■ **Problem requirements**: Retype the opening lines of the listing below, ending with the line that contains "- Why the dist/", and leave out any pictures.

■ **Exercise inputs**:
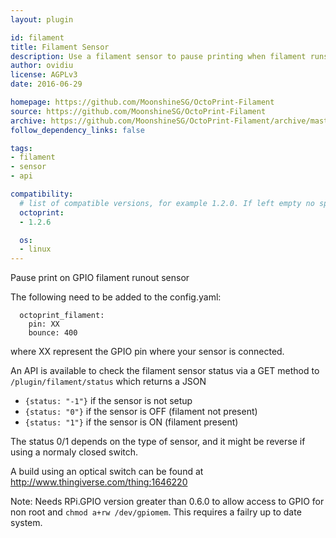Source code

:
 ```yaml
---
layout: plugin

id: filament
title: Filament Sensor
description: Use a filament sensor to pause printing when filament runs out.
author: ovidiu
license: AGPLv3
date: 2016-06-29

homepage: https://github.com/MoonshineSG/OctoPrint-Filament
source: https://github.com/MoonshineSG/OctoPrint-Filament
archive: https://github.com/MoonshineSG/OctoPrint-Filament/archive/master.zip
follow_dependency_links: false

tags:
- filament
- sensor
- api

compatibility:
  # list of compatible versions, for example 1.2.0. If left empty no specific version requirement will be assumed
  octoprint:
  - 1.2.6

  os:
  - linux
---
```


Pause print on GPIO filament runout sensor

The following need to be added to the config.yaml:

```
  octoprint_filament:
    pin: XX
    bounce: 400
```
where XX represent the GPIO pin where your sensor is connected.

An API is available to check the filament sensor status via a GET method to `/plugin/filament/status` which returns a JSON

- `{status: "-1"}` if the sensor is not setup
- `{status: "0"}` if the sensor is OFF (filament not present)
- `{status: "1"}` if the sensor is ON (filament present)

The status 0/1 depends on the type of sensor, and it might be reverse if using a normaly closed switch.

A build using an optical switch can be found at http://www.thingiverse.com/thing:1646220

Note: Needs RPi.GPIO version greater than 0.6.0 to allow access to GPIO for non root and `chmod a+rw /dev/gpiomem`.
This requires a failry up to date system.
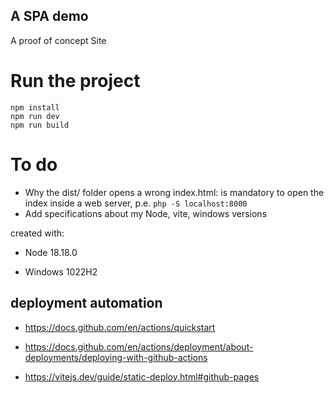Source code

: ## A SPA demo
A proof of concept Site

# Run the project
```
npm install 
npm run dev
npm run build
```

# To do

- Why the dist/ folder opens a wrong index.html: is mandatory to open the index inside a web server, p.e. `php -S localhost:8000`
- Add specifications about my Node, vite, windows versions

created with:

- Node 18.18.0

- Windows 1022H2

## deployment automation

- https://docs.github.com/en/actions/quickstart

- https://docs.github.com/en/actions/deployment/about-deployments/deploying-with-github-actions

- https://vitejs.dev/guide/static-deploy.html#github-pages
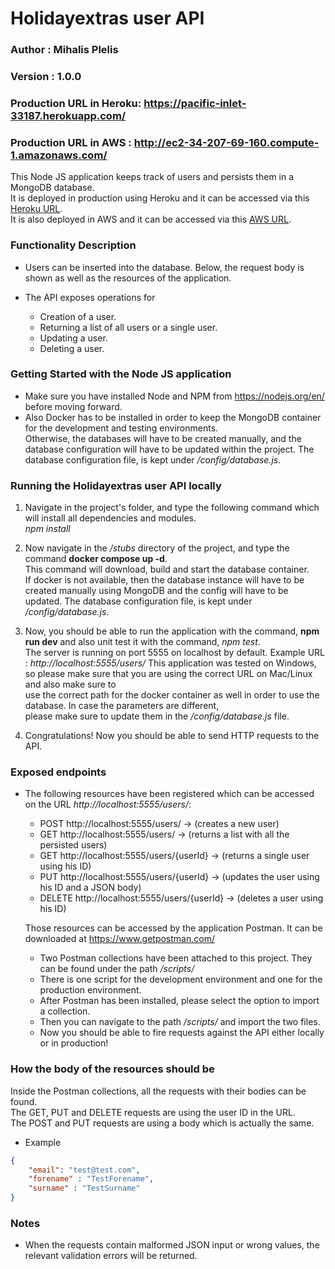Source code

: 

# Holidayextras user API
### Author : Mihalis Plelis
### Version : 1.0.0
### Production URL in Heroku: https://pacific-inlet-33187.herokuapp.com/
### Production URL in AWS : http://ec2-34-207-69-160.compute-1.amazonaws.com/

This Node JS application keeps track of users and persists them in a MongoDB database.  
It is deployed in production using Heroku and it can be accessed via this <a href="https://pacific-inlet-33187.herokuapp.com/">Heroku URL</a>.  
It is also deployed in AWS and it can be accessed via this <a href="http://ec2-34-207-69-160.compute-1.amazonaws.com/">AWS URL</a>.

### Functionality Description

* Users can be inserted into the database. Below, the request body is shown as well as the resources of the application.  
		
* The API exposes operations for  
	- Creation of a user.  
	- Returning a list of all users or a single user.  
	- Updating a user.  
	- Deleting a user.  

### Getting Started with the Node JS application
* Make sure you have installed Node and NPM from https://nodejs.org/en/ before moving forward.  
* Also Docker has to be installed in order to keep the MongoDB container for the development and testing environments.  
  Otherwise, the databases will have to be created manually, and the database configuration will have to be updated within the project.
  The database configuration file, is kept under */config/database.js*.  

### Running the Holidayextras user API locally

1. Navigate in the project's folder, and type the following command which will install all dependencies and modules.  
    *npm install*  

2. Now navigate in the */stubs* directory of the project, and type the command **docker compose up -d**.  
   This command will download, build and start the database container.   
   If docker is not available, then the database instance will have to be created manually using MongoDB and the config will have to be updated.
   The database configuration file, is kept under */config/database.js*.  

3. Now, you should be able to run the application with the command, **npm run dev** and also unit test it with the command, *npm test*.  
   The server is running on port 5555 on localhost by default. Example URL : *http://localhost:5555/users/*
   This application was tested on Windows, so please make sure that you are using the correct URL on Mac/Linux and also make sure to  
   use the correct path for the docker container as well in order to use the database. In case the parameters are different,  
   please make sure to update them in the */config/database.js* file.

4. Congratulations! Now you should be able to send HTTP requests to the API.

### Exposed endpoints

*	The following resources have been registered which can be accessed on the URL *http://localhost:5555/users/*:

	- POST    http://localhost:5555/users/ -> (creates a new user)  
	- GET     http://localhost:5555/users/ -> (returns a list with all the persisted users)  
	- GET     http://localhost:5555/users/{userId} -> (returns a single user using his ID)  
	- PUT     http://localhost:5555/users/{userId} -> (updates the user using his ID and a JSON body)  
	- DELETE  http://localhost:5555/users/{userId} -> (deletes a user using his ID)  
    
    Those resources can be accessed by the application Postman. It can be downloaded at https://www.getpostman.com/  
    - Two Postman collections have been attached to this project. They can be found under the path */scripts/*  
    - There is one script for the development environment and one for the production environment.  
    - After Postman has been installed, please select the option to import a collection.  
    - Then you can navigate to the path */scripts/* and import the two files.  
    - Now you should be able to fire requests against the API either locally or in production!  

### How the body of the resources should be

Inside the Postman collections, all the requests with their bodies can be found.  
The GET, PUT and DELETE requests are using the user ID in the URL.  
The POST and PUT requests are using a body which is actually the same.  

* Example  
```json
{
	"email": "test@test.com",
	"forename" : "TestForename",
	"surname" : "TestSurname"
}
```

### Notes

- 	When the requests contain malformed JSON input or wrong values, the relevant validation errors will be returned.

■ **Answer to the exercise**:
Source code

:
 ```yaml
---
layout: plugin

id: filament
title: Filament Sensor
description: Use a filament sensor to pause printing when filament runs out.
author: ovidiu
license: AGPLv3
date: 2016-06-29

homepage: https://github.com/MoonshineSG/OctoPrint-Filament
source: https://github.com/MoonshineSG/OctoPrint-Filament
archive: https://github.com/MoonshineSG/OctoPrint-Filament/archive/master.zip
follow_dependency_links: false

tags:
- filament
- sensor
- api

compatibility:
  # list of compatible versions, for example 1.2.0. If left empty no specific version requirement will be assumed
  octoprint:
  - 1.2.6

  os:
  - linux
---
```


Pause print on GPIO filament runout sensor

The following need to be added to the config.yaml:

```
  octoprint_filament:
    pin: XX
    bounce: 400
```
where XX represent the GPIO pin where your sensor is connected.

An API is available to check the filament sensor status via a GET method to `/plugin/filament/status` which returns a JSON

- `{status: "-1"}` if the sensor is not setup
- `{status: "0"}` if the sensor is OFF (filament not present)
- `{status: "1"}` if the sensor is ON (filament present)

The status 0/1 depends on the type of sensor, and it might be reverse if using a normaly closed switch.

A build using an optical switch can be found at http://www.thingiverse.com/thing:1646220

Note: Needs RPi.GPIO version greater than 0.6.0 to allow access to GPIO for non root and `chmod a+rw /dev/gpiomem`.
This requires a failry up to date system.
Source code

: ## A SPA demo
A proof of concept Site

# Run the project
```
npm install 
npm run dev
npm run build
```

# To do

- Why the dist/ folder opens a wrong index.html: is mandatory to open the index inside a web server, p.e. `php -S localhost:8000`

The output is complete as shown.